18. An electric bottle warmer comprising:

an electric power adapter for use with a DC power accessory port, the adapter comprising: an adapter housing having a projection for insertion into the a DC power accessory port, the projection carrying an electrical input conductor; a power outlet cord extending from the housing; a manually operable power switch mounted on the housing, the switch operable to electrically connect the electrical input conductor to the power outlet cord; and a cycle timer circuit contained within the housing and configured to electrically disconnect the input conductor from the power outlet cord after a predetermined cycle time period, without removing the projection from the DC power accessory port,

a flexible wrap having engagable fasteners at opposing ends and sized for covering a portion of the bottle;

a resistance heating element disposed within the wrap and electrically connected to the power output cord of the adapter;

a temperature sensor disposed within the wrap for measuring the temperature thereof; and

a thermal switch connected to the temperature sensor to control the electrical connection of the power output cord to the heating element.

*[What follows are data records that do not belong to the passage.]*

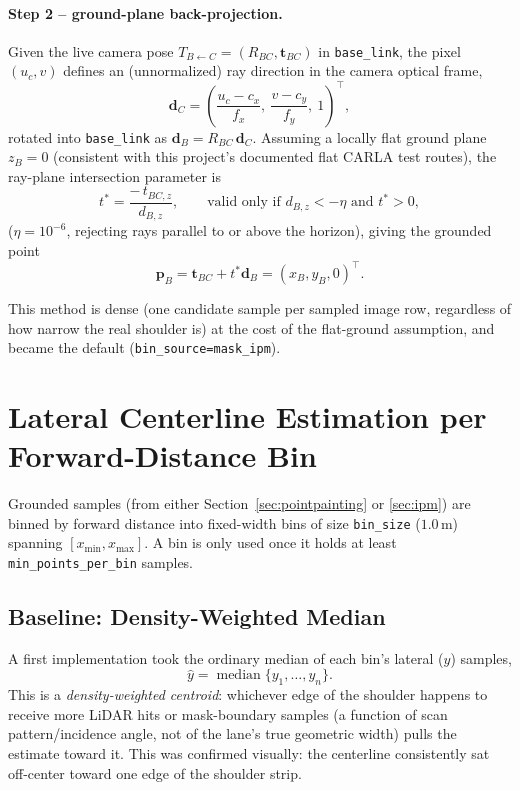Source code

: \documentclass[11pt]{article}
\newcommand{\code}[1]{\texttt{#1}}
\begin{document}
\paragraph{Step 2 -- ground-plane back-projection.} Given the live camera pose
$T_{B \leftarrow C} = (R_{BC}, \mathbf{t}_{BC})$ in \code{base\_link}, the pixel $(u_c, v)$ defines
an (unnormalized) ray direction in the camera optical frame,
\begin{equation}
\mathbf{d}_C = \left( \frac{u_c - c_x}{f_x},\ \frac{v - c_y}{f_y},\ 1 \right)^\top,
\end{equation}
rotated into \code{base\_link} as $\mathbf{d}_B = R_{BC}\,\mathbf{d}_C$. Assuming a locally flat
ground plane $z_B = 0$ (consistent with this project's documented flat CARLA test routes), the
ray-plane intersection parameter is
\begin{equation}
t^\ast = \frac{-\,t_{BC,z}}{d_{B,z}}, \qquad \text{valid only if } d_{B,z} < -\eta \text{ and } t^\ast > 0,
\end{equation}
($\eta{=}10^{-6}$, rejecting rays parallel to or above the horizon), giving the grounded point
\begin{equation}
\mathbf{p}_B = \mathbf{t}_{BC} + t^\ast \mathbf{d}_B = (x_B, y_B, 0)^\top.
\end{equation}

This method is dense (one candidate sample per sampled image row, regardless of how narrow the
real shoulder is) at the cost of the flat-ground assumption, and became the default
(\code{bin\_source=mask\_ipm}).

\section{Lateral Centerline Estimation per Forward-Distance Bin}
\label{sec:estimator}

Grounded samples (from either Section~\ref{sec:pointpainting} or \ref{sec:ipm}) are binned by
forward distance into fixed-width bins of size \code{bin\_size} ($1.0\,\mathrm{m}$) spanning
$[x_{\min}, x_{\max}]$. A bin is only used once it holds at least \code{min\_points\_per\_bin}
samples.

\subsection{Baseline: Density-Weighted Median}
A first implementation took the ordinary median of each bin's lateral ($y$) samples,
\begin{equation}
\hat{y} = \operatorname{median}\{y_1,\dots,y_n\}.
\end{equation}
This is a \emph{density-weighted centroid}: whichever edge of the shoulder happens to receive more
LiDAR hits or mask-boundary samples (a function of scan pattern/incidence angle, not of the lane's
true geometric width) pulls the estimate toward it. This was confirmed visually: the centerline
consistently sat off-center toward one edge of the shoulder strip.
\end{document}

19. The bottle warmer of claim 1 wherein the cycle timer circuit is configured to electrically connect the input conductor from the power outlet cord after a predetermined delay time period.

20. The bottle warmer of claim 19 further comprising a timer switch connected to the timer circuit to set the predetermined cycle time period.

21. The bottle warmer of claim 20 wherein the timer switch further comprises a first cycle control to set the cycle time period to a first cycle time period and a second cycle control to set the cycle time period to a second cycle time period.

22. The bottle warmer of claim 20 wherein the timer switch further comprises a first delay control to set the delay time period to a first delay time period and a second delay control to set the delay time period to a second delay time period.

23. The bottle warmer of claim 21 wherein the first cycle control is configured to heat the contents of a bottle having a first volume and the second cycle control is configured to heat a bottle having a second volume to predetermined temperature.

24. The bottle warmer of claim 23 wherein the first and second controls are located on the adapter housing and comprise indicia corresponding to a first bottle volume and a second bottle volume, respectively.

25. The bottle warmer of claim 17, further comprising a sequence controller, the controller requiring the setting of the cycle timer switch before the electrical input conductor can be electrically connected to the power outlet cord.